Free Software: Nothing is more appropriate for India (The Hindu). The Hindu covers Free Software in conjunction with Richard Stallman's visit to India. "It is clearly time for India to join the Free Software movement. Urged by this firm belief and commitment, a group of Free Software practitioners and enthusiasts in India have been successful in persuading Richard Stallman to establish an Indian Chapter of FSF. The Free Software Foundation of India (FSF-I) will be inaugurated by Stallman on July 20 in Trivandrum at the Freedom First! conference." (Thanks to Tony Stanco)
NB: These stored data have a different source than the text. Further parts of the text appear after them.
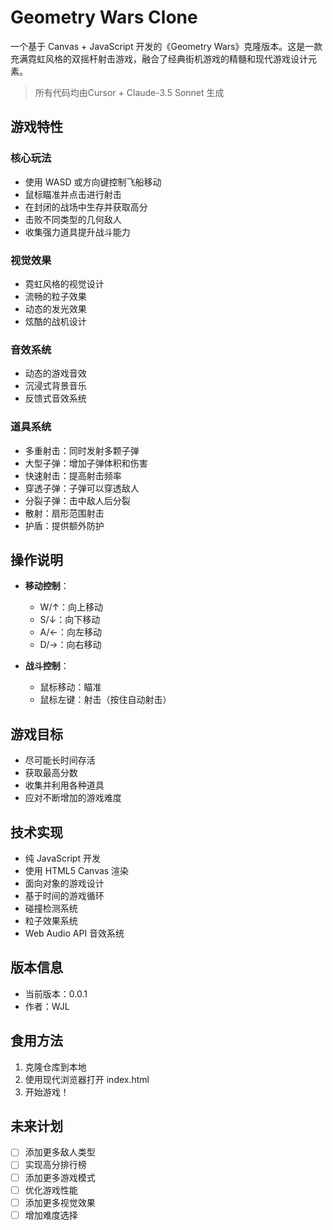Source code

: # Geometry Wars Clone

一个基于 Canvas + JavaScript 开发的《Geometry Wars》克隆版本。这是一款充满霓虹风格的双摇杆射击游戏，融合了经典街机游戏的精髓和现代游戏设计元素。

> 所有代码均由Cursor + Claude-3.5 Sonnet 生成

## 游戏特性

### 核心玩法
- 使用 WASD 或方向键控制飞船移动
- 鼠标瞄准并点击进行射击
- 在封闭的战场中生存并获取高分
- 击败不同类型的几何敌人
- 收集强力道具提升战斗能力

### 视觉效果
- 霓虹风格的视觉设计
- 流畅的粒子效果
- 动态的发光效果
- 炫酷的战机设计

### 音效系统
- 动态的游戏音效
- 沉浸式背景音乐
- 反馈式音效系统

### 道具系统
- 多重射击：同时发射多颗子弹
- 大型子弹：增加子弹体积和伤害
- 快速射击：提高射击频率
- 穿透子弹：子弹可以穿透敌人
- 分裂子弹：击中敌人后分裂
- 散射：扇形范围射击
- 护盾：提供额外防护

## 操作说明

- **移动控制**：
  - W/↑：向上移动
  - S/↓：向下移动
  - A/←：向左移动
  - D/→：向右移动

- **战斗控制**：
  - 鼠标移动：瞄准
  - 鼠标左键：射击（按住自动射击）

## 游戏目标

- 尽可能长时间存活
- 获取最高分数
- 收集并利用各种道具
- 应对不断增加的游戏难度

## 技术实现

- 纯 JavaScript 开发
- 使用 HTML5 Canvas 渲染
- 面向对象的游戏设计
- 基于时间的游戏循环
- 碰撞检测系统
- 粒子效果系统
- Web Audio API 音效系统

## 版本信息

- 当前版本：0.0.1
- 作者：WJL

## 食用方法

1. 克隆仓库到本地
2. 使用现代浏览器打开 index.html
3. 开始游戏！

## 未来计划

- [ ] 添加更多敌人类型
- [ ] 实现高分排行榜
- [ ] 添加更多游戏模式
- [ ] 优化游戏性能
- [ ] 添加更多视觉效果
- [ ] 增加难度选择 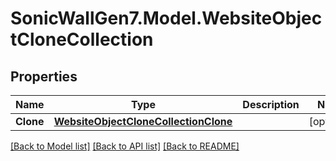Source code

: # SonicWallGen7.Model.WebsiteObjectCloneCollection

## Properties

Name | Type | Description | Notes
------------ | ------------- | ------------- | -------------
**Clone** | [**WebsiteObjectCloneCollectionClone**](WebsiteObjectCloneCollectionClone.md) |  | [optional] 

[[Back to Model list]](../README.md#documentation-for-models) [[Back to API list]](../README.md#documentation-for-api-endpoints) [[Back to README]](../README.md)

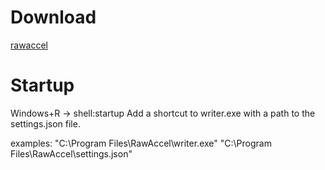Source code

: # Download
[rawaccel](https://github.com/a1xd/rawaccel/releases)

# Startup
Windows+R -> shell:startup
Add a shortcut to writer.exe with a path to the settings.json file.

examples: "C:\Program Files\RawAccel\writer.exe" "C:\Program Files\RawAccel\settings.json"
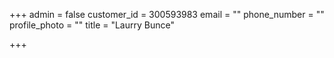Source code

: +++
admin = false
customer_id = 300593983
email = ""
phone_number = ""
profile_photo = ""
title = "Laurry Bunce"

+++
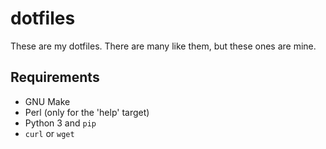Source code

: # dotfiles

These are my dotfiles.  There are many like them, but these ones are
mine.

## Requirements
* GNU Make
* Perl (only for the 'help' target)
* Python 3 and `pip`
* `curl` or `wget`
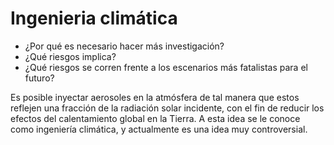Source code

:# Ingenieria climática
- ¿Por qué es necesario hacer más investigación?
- ¿Qué riesgos implica?
- ¿Qué riesgos se corren frente a los escenarios más fatalistas para el futuro?

Es posible inyectar aerosoles en la atmósfera de tal manera que estos reflejen una fracción de la radiación solar incidente, con el fin de reducir los efectos del calentamiento global en la Tierra. A esta idea se le conoce como ingeniería climática, y actualmente es una idea muy controversial.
So long and thanks for all the fish! (VarLinux.org). VarLinux.org is running Paul Ferris's goodbye letter to LinuxToday. "I wish I'd had some more time to fix some more bugs in the code I've written for internet.com, but alas, that's the way things go. In addition to my new job, I've been asked to do some community service of another kind, so I'm sure you will see me around. Look for an announcement in the coming weeks."
Win an Earthlink embedded-Linux telematics system (LinuxDevices). Earthlink is sponsoring a contest for Linux, XML, Java, wireless, and Web application developers. The contest seeks creative application ideas for a prototype open-standards "Automotive Vehicle Location" (AVL) telematics platform that was created by EarthLink's R&D team.
Maddog's MS Justice (ZDNet). Linux International Director Jon "maddog" Hall speaks out on the MS Appeals Court case. "I (and various Linux International members) feel that the officers of Microsoft--both current and former--should be punished for their actions. They broke the law. They forced good companies out of business. They stifled--not encouraged--innovation."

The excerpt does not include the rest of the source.